═════ Material supplied ═════

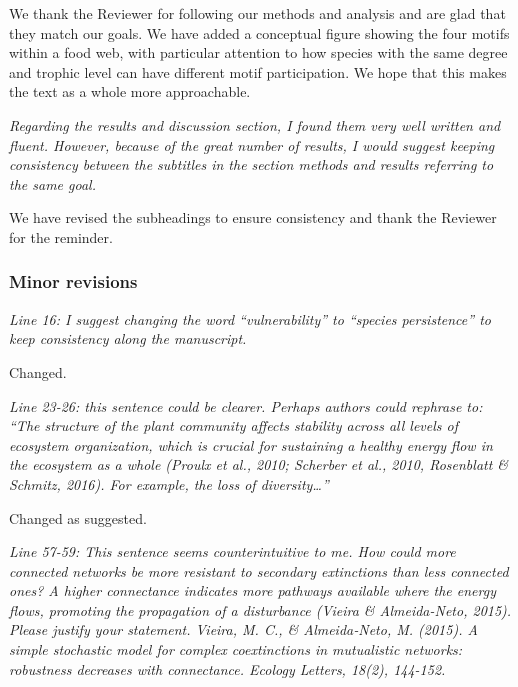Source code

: \documentclass[12pt]{article}
\newcommand{\us}{\rm \setlength{\leftskip}{0.3cm} \setlength{\rightskip}{0.3cm}}
\newcommand{\them}{\it \setlength{\leftskip}{0cm} \setlength{\rightskip}{0cm}}
\begin{document}
    \us  We thank the Reviewer for following our methods and analysis and are glad that they match our goals. We have added a conceptual figure showing the four motifs within a food web, with particular attention to how species with the same degree and trophic level can have different motif participation. We hope that this makes the text as a whole more approachable.
    
    \them
    Regarding the results and discussion section, I found them very well written and fluent. However, because of the great number of results, I would suggest keeping consistency between the subtitles in the section methods and results referring to the same goal.
    
    \us We have revised the subheadings to ensure consistency and thank the Reviewer for the reminder.

    \subsubsection*{Minor revisions}

        \them
        Line 16: I suggest changing the word ``vulnerability'' to ``species persistence'' to keep consistency along the manuscript.
        
        \us
        Changed.
        
        \them
        Line 23-26: this sentence could be clearer. Perhaps authors could rephrase to: ``The structure of the plant community affects stability across all levels of ecosystem organization, which is crucial for sustaining a healthy energy flow in the ecosystem as a whole (Proulx et al., 2010; Scherber et al., 2010, Rosenblatt \& Schmitz, 2016). For example, the loss of diversity…''
        
        \us Changed as suggested.
        
        \them
        Line 57-59: This sentence seems counterintuitive to me. How could more connected networks be more resistant to secondary extinctions than less connected ones? A higher connectance indicates more pathways available where the energy flows, promoting the propagation of a disturbance (Vieira \& Almeida-Neto, 2015). Please justify your statement.
        Vieira, M. C., \& Almeida‐Neto, M. (2015). A simple stochastic model for complex coextinctions in mutualistic networks: robustness decreases with connectance. Ecology Letters, 18(2), 144-152.
        
\end{document}
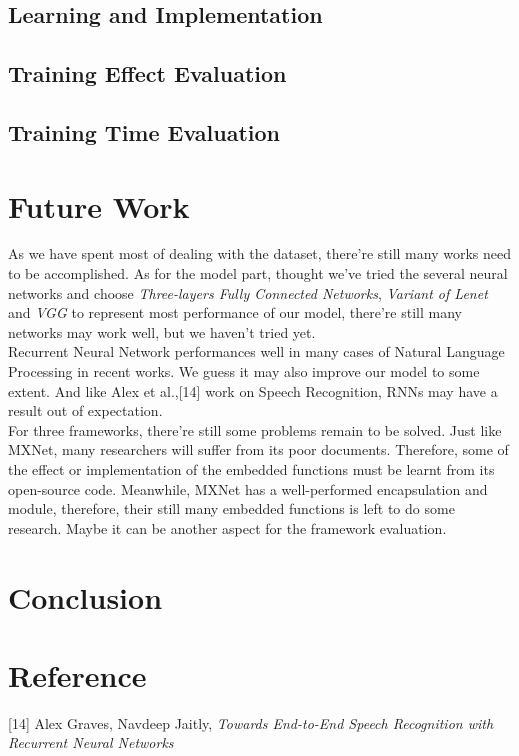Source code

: \documentclass[12pt]{article}
\begin{document}
\subsection{Learning and Implementation}

\subsection{Training Effect Evaluation}

\subsection{Training Time Evaluation}

\section{Future Work}
As we have spent most of dealing with the dataset, there're still many works need to be accomplished.
As for the model part, thought we've tried the several neural networks and choose {\it Three-layers Fully Connected Networks}, {\it Variant of Lenet} and {\it VGG} to represent most performance of our model, there're still many networks may work well, but we haven't tried yet.\\
Recurrent Neural Network performances well in many cases of Natural Language Processing in recent works. We guess it may also improve our model to some extent. And like Alex et al.,[14] work on Speech Recognition, RNNs may have a result out of expectation.\\
For three frameworks, there're still some problems remain to be solved. Just like MXNet, many researchers will suffer from its poor documents. Therefore, some of the effect or implementation of the embedded functions must be learnt from its open-source code. Meanwhile, MXNet has a well-performed encapsulation and module, therefore, their still many embedded functions is left to do some research. Maybe it can be another aspect for the framework evaluation.\\


\section{Conclusion}

\section{Reference}
[14] Alex Graves, Navdeep Jaitly, {\it Towards End-to-End Speech Recognition with Recurrent Neural Networks}
\end{document}
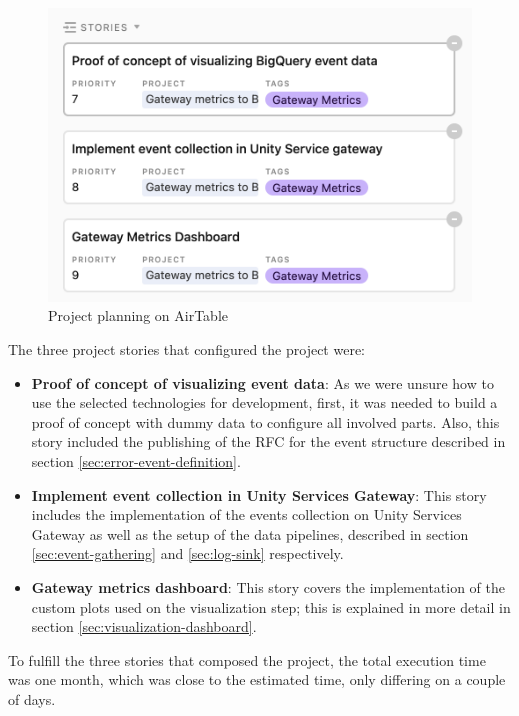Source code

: \documentclass[english, 12pt, a4paper, sci, utf8, a-1b, online]{aaltothesis}
\begin{document}
\begin{figure}[h!]
    \centering
    \includegraphics[scale=0.3]{src/thesis/img/technical-solution/project-planning.png}
    \caption{Project planning on AirTable}
\end{figure}

The three project stories that configured the project were:

\begin{itemize}
    \item \textbf{Proof of concept of visualizing event data}: As we were unsure how to use the selected technologies for development, first, it was needed to build a proof of concept with dummy data to configure all involved parts. Also, this story included the publishing of the RFC for the event structure described in section \ref{sec:error-event-definition}.
    \item \textbf{Implement event collection in Unity Services Gateway}: This story includes the implementation of the events collection on Unity Services Gateway as well as the setup of the data pipelines, described in section \ref{sec:event-gathering} and \ref{sec:log-sink} respectively.
    \item \textbf{Gateway metrics dashboard}: This story covers the implementation of the custom plots used on the visualization step; this is explained in more detail in section \ref{sec:visualization-dashboard}.
\end{itemize}

To fulfill the three stories that composed the project, the total execution time was one month, which was close to the estimated time, only differing on a couple of days.
\end{document}

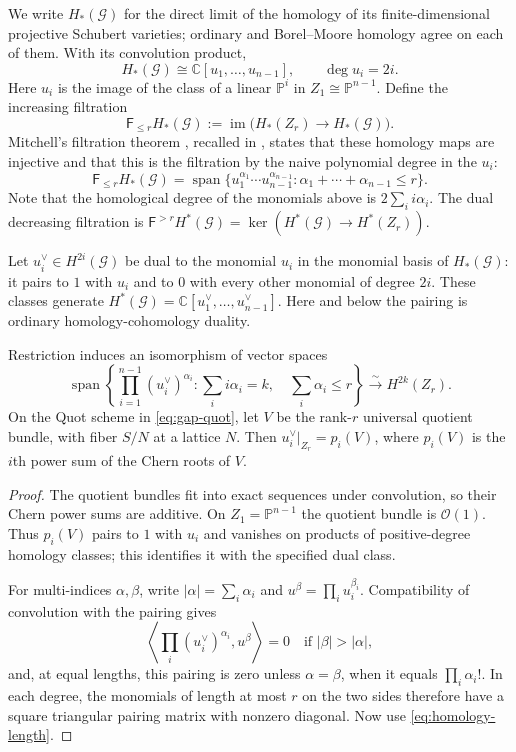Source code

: \documentclass[a4paper,11pt,leqno]{amsart}
\newcommand{\C}{\mathbb C}\newcommand{\J}{\mathcal J}
\newcommand{\Span}{\operatorname{span}}
\begin{document}
We write $H_*(\mathcal G)$ for the direct limit of the homology of
its finite-dimensional projective Schubert varieties; ordinary and
Borel--Moore homology agree on each of them. With its convolution product,
\[
 H_*(\mathcal G)\cong \C[u_1,\ldots,u_{n-1}],\qquad \deg u_i=2i.
\]
Here $u_i$ is the image of the class of a linear $\mathbb P^i$ in
$Z_1\cong\mathbb P^{n-1}$. Define the increasing filtration
\[
 \mathsf{F}_{\le r}H_*(\mathcal G)
 :=\operatorname{im}\bigl(H_*(Z_r)\longrightarrow H_*(\mathcal G)\bigr).
\]
Mitchell's filtration theorem \cite{Mitchell}, recalled in
\cite[\S1 and \S11]{BM}, states that these homology maps are injective
and that this is the filtration by the naive polynomial degree in the $u_i$:
\begin{equation}\label{eq:homology-length}
 \mathsf{F}_{\le r}H_*(\mathcal G)
 =\Span\{u_1^{\alpha_1}\cdots u_{n-1}^{\alpha_{n-1}}:
                 \alpha_1+\cdots+\alpha_{n-1}\le r\}.
\end{equation}
Note that the
homological degree of the monomials above is $2\sum_i i\alpha_i$. The dual decreasing
filtration is
$\mathsf{F}^{>r}H^*(\mathcal G)=\ker(H^*(\mathcal G)\to H^*(Z_r))$.

Let $u_i^\vee\in H^{2i}(\mathcal G)$ be dual to the monomial $u_i$
in the monomial basis of $H_*(\mathcal G)$: it pairs to $1$ with $u_i$
and to $0$ with every other monomial of degree $2i$. These classes
generate $H^*(\mathcal G)=\C[u_1^\vee,\ldots,u_{n-1}^\vee]$.
Here and below the pairing is ordinary homology-cohomology duality.

\begin{lem}\label{lem:bott}
Restriction induces an isomorphism of vector spaces
\[
 \Span\left\{\prod_{i=1}^{n-1}(u_i^\vee)^{\alpha_i}:
       \sum_i i\alpha_i=k,\quad\sum_i\alpha_i\le r\right\}
 \xrightarrow{\sim}H^{2k}(Z_r).
\]
On the Quot scheme in \eqref{eq:gap-quot}, let $V$ be the rank-$r$
universal quotient bundle, with fiber $S/N$ at a lattice $N$.
Then $u_i^\vee|_{Z_r}=p_i(V)$, where $p_i(V)$ is the $i$th power
sum of the Chern roots of $V$.
\end{lem}
\begin{proof}
The quotient bundles fit into exact sequences under convolution, so
their Chern power sums are additive. On $Z_1=\mathbb P^{n-1}$ the
quotient bundle is $\mathcal O(1)$. Thus $p_i(V)$ pairs to $1$ with
$u_i$ and vanishes on products of positive-degree homology classes;
this identifies it with the specified dual class.

For multi-indices $\alpha,\beta$, write $|\alpha|=\sum_i\alpha_i$
and $u^\beta=\prod_i u_i^{\beta_i}$. Compatibility of convolution
with the pairing gives
\[
 \left\langle\prod_i(u_i^\vee)^{\alpha_i},u^\beta\right\rangle=0
       \quad\text{if }|\beta|>|\alpha|,
\]
and, at equal lengths, this pairing is zero unless $\alpha=\beta$,
when it equals $\prod_i\alpha_i!$. In each degree, the monomials
of length at most $r$ on the two sides therefore have a square
triangular pairing matrix with nonzero diagonal. Now use
\eqref{eq:homology-length}.
\end{proof}
\end{document}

═════

Assignment:
Output each line of the listing above that has "beta".

Response to this task:
For multi-indices $\alpha,\beta$, write $|\alpha|=\sum_i\alpha_i$
and $u^\beta=\prod_i u_i^{\beta_i}$. Compatibility of convolution
 \left\langle\prod_i(u_i^\vee)^{\alpha_i},u^\beta\right\rangle=0
       \quad\text{if }|\beta|>|\alpha|,
and, at equal lengths, this pairing is zero unless $\alpha=\beta$,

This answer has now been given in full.